▶ WORK TASK
Return exactly the lines of the records below, starting at the line that contains "(B): Non-standard _decreaseAllowance_" and ending at the line that contains "instead of _view_", with both of those lines kept.

[Stored data]
# # # # #

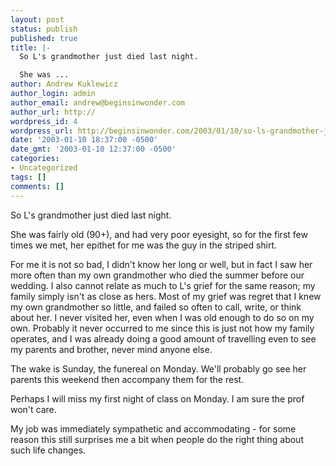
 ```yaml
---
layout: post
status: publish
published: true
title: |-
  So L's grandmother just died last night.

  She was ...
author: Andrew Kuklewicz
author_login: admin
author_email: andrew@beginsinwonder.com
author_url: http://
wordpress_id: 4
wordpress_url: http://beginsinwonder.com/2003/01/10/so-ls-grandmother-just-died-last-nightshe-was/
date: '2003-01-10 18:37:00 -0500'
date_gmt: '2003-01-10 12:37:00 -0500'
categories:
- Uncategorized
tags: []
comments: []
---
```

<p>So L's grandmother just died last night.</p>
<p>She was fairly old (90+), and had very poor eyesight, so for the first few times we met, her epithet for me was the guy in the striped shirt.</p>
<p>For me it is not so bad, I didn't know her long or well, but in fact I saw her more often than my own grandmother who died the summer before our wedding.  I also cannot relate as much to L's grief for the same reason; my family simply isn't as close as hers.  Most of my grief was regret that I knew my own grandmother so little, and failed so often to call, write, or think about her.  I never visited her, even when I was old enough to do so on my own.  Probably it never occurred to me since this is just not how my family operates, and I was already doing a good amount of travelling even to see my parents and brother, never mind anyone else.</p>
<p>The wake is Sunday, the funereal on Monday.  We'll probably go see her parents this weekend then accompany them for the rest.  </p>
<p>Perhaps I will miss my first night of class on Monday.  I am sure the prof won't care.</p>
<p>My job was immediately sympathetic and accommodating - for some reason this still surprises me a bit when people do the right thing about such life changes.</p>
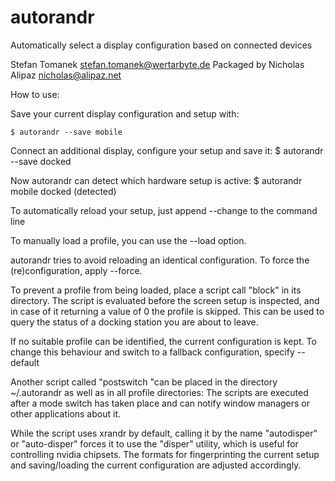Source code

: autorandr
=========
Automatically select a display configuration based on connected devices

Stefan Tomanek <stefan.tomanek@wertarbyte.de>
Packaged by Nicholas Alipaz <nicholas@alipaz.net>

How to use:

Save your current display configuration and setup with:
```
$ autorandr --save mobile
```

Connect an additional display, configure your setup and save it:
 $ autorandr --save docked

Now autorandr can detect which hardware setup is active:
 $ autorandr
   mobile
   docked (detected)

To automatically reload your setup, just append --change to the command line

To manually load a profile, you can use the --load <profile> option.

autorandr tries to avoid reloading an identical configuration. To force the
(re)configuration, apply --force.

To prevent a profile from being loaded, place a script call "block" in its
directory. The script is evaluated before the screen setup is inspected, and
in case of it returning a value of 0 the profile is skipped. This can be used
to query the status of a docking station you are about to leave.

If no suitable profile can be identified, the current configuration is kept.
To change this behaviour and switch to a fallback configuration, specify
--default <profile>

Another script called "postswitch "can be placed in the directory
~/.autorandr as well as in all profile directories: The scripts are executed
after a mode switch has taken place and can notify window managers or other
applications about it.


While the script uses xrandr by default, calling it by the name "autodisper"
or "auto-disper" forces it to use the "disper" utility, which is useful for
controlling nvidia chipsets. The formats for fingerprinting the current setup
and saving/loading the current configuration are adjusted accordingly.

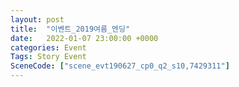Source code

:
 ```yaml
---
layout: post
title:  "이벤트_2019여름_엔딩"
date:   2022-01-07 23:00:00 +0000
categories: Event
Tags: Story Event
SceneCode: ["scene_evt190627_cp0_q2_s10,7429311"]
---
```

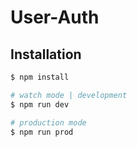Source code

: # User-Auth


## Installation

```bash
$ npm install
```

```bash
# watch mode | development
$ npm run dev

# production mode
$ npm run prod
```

# # # # #

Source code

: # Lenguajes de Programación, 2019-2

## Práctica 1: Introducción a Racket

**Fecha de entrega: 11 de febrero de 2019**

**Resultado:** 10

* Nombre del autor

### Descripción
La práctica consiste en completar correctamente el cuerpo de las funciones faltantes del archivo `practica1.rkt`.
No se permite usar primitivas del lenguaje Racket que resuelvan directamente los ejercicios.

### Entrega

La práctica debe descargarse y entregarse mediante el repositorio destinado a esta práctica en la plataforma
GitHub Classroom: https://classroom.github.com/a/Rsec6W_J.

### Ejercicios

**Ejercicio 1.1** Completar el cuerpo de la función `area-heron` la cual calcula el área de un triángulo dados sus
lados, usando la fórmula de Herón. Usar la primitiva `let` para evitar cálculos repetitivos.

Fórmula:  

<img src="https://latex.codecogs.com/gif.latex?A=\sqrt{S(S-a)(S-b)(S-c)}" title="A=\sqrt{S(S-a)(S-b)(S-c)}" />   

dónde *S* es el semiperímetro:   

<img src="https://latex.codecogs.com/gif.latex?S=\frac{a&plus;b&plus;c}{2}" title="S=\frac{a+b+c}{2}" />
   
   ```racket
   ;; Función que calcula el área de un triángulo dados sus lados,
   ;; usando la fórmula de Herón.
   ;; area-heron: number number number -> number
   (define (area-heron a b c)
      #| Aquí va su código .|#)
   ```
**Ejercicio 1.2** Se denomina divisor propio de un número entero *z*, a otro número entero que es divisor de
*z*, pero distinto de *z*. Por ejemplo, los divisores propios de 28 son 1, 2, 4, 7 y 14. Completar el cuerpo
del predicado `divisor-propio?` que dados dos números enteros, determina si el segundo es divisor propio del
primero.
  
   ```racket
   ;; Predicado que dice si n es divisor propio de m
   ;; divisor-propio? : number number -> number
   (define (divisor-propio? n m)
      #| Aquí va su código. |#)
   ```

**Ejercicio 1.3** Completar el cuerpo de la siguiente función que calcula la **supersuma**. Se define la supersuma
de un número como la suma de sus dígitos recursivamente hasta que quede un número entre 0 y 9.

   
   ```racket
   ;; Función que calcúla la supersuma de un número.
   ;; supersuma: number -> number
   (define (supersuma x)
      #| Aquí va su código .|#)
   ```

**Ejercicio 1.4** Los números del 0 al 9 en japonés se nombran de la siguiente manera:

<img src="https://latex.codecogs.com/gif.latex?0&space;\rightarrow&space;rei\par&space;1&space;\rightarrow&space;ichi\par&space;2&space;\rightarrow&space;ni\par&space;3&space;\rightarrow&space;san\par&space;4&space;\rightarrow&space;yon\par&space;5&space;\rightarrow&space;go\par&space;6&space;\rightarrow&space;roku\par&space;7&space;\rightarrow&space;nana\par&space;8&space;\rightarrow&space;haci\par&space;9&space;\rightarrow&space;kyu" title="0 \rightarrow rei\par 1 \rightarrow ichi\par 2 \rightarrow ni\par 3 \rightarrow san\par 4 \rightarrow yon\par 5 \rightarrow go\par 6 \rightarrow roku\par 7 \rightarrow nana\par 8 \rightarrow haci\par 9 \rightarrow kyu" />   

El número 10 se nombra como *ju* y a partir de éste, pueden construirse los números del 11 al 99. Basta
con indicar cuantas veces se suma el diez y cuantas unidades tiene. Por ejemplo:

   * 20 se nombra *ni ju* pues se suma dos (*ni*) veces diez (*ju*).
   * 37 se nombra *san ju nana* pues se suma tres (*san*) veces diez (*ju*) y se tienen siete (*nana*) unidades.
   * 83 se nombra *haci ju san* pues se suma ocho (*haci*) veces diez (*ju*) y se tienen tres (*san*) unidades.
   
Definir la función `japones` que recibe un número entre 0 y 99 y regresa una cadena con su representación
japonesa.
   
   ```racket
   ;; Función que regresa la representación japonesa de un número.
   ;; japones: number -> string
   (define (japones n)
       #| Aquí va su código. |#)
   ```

# # # # #

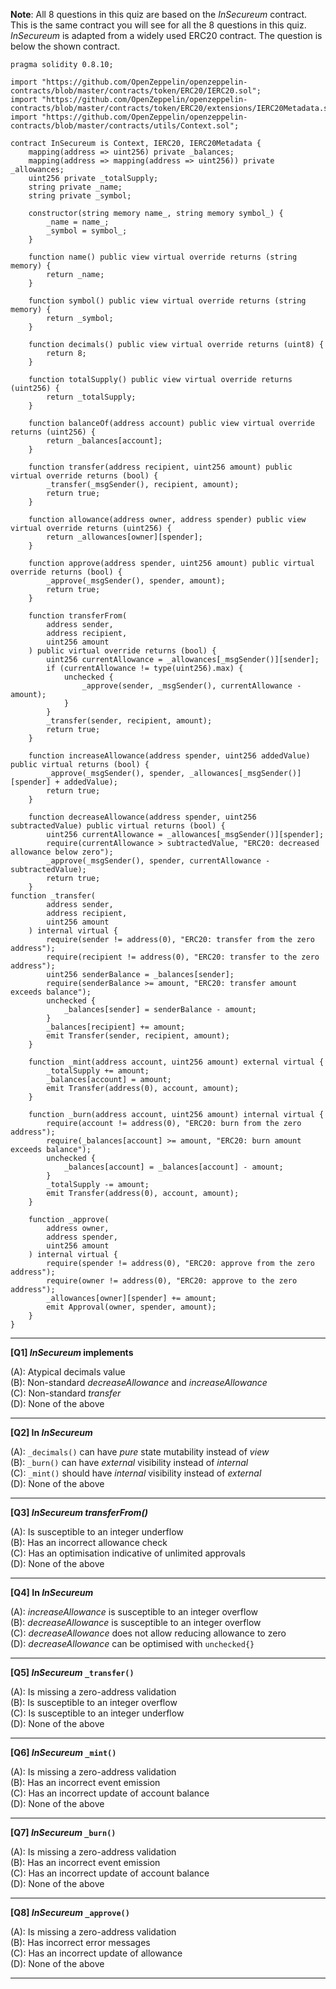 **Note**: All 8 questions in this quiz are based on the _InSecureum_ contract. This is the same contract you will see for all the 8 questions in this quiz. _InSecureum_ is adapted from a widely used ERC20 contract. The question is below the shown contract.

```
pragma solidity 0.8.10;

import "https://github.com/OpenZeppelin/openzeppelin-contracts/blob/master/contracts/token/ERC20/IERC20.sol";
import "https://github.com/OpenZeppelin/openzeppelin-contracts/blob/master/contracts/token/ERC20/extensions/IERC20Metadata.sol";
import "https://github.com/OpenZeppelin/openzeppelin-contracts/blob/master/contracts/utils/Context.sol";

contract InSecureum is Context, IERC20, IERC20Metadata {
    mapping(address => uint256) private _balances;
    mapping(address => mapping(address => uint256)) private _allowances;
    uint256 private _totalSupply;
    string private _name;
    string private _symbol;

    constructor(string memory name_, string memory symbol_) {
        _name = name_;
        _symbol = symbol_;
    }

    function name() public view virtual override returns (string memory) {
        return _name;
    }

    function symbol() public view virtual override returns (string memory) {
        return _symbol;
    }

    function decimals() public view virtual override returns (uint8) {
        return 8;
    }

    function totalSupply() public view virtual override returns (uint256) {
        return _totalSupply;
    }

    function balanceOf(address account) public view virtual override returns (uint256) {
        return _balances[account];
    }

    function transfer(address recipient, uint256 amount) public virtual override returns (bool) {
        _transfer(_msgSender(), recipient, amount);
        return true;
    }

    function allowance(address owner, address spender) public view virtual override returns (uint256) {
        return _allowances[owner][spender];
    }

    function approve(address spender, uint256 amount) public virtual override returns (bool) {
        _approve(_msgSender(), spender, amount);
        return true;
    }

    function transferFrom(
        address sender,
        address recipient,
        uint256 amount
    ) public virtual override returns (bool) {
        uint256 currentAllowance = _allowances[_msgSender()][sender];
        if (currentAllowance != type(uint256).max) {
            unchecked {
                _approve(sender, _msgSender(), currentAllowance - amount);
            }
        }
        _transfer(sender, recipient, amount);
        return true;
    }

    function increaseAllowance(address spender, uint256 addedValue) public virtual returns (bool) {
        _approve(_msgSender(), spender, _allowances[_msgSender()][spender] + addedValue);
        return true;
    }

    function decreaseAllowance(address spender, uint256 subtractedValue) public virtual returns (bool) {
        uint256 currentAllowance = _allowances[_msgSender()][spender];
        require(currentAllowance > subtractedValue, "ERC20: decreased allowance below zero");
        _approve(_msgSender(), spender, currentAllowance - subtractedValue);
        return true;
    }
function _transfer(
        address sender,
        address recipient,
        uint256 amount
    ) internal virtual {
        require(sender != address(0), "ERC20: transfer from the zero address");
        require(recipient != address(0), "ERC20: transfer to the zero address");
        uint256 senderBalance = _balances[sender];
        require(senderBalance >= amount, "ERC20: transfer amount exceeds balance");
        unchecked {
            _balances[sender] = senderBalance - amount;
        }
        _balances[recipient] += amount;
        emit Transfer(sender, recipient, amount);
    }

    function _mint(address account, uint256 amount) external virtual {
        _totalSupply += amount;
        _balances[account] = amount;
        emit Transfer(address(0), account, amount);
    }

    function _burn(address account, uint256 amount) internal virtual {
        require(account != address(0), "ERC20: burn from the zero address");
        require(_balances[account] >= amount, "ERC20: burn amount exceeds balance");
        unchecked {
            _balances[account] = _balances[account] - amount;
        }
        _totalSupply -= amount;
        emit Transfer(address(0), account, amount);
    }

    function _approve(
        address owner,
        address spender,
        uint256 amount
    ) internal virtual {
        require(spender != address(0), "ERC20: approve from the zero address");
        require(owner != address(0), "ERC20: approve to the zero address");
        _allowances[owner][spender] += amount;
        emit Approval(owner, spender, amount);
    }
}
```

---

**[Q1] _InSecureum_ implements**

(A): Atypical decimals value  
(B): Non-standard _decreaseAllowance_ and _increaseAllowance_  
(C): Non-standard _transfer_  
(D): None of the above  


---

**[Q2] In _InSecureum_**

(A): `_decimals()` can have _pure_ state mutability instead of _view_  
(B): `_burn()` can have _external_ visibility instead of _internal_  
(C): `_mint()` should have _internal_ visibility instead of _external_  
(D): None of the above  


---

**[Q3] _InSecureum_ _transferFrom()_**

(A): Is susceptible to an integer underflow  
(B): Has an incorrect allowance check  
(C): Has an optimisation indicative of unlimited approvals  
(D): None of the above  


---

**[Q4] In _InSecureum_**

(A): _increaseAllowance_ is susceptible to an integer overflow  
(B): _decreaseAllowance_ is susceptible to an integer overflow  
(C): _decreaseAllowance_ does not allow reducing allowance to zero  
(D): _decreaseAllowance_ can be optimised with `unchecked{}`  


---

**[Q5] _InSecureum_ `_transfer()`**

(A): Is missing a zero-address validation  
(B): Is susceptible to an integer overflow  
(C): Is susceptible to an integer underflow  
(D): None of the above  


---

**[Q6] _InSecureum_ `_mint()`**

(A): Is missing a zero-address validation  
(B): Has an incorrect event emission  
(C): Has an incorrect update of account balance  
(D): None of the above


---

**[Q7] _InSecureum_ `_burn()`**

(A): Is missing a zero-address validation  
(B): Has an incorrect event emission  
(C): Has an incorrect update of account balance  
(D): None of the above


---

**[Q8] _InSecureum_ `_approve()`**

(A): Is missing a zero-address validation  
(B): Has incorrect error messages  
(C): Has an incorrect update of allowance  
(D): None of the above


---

# # # # #

▶ RESULT OF THE TASK
(B): Non-standard _decreaseAllowance_ and _increaseAllowance_  
(C): Non-standard _transfer_  
(D): None of the above  


---

**[Q2] In _InSecureum_**

(A): `_decimals()` can have _pure_ state mutability instead of _view_  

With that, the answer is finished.